Detailed Explanation
A Zynq-class device (AMD/Xilinx Zynq-7000, Zynq UltraScale+, or the equivalent Intel Cyclone V/Agilex SoC) is architecturally two devices on one die: a hard Processing System (PS) — one or more ARM Cortex-A cores, with peripherals like UART, SPI, I2C, USB, and Ethernet controllers built in silicon — and Programmable Logic (PL), the FPGA fabric, connected by an on-chip AXI interconnect. Unlike the FPGA + MCU dual-chip approach, where the processor and FPGA are physically separate parts communicating over a board-level bus (typically SPI), the PS and PL share a die and a wide, high-bandwidth on-chip interconnect — eliminating chip-to-chip latency and freeing board-level I/O for other uses. See the FPGA topic for the full set of FPGA implementation guides.
The PS-PL Split
The PS is not a soft processor implemented in the FPGA fabric — it is dedicated silicon, running independently of whatever (if anything) is loaded into the PL. This has a critical practical consequence: the PS can boot and run without any PL bitstream loaded at all. A design can bring up Linux or bare-metal firmware on the PS first, debug it in isolation, and add the PL bitstream once the software side is stable — a much easier bring-up sequence than trying to debug both halves simultaneously.

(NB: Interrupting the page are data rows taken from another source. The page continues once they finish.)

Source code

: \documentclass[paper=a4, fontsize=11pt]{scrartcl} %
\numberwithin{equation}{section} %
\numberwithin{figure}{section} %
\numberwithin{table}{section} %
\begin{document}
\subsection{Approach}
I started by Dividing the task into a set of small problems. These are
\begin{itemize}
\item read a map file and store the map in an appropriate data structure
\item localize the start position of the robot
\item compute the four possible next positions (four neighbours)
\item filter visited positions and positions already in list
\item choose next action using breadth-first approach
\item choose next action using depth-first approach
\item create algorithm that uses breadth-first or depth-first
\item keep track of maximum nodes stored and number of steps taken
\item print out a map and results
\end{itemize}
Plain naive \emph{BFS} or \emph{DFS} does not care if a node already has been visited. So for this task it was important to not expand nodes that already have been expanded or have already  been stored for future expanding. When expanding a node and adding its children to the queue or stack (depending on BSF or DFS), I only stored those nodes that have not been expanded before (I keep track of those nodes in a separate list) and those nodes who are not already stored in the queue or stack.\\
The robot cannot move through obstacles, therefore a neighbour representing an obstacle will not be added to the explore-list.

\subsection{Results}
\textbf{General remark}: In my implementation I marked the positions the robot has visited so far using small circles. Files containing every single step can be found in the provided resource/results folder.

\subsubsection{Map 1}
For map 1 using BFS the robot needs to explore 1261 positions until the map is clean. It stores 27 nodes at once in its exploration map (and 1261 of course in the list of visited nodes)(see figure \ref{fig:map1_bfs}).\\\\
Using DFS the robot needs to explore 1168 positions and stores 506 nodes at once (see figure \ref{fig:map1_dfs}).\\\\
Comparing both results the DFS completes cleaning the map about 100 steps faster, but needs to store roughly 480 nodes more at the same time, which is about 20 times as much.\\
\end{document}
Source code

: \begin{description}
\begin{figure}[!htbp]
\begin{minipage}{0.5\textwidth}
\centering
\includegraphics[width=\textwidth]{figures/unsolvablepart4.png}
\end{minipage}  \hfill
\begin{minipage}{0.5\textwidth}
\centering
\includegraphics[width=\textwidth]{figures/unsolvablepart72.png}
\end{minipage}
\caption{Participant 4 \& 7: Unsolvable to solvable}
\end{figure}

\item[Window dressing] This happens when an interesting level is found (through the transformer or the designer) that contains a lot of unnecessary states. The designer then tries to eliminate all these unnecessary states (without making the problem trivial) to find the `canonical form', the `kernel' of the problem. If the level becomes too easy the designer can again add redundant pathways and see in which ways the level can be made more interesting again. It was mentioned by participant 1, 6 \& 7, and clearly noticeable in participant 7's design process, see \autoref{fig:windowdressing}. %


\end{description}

- Zynq-7000: dual-core ARM Cortex-A9 PS, single FPGA fabric (PL), one AXI interconnect generation.
- Zynq UltraScale+ MPSoC: quad-core ARM Cortex-A53 (application processing unit) plus a dual-core ARM Cortex-R5 (real-time processing unit) PS, giving a genuine asymmetric multiprocessing split — Linux on the A53 cores, hard-real-time control loops on the R5 cores, both alongside the PL fabric.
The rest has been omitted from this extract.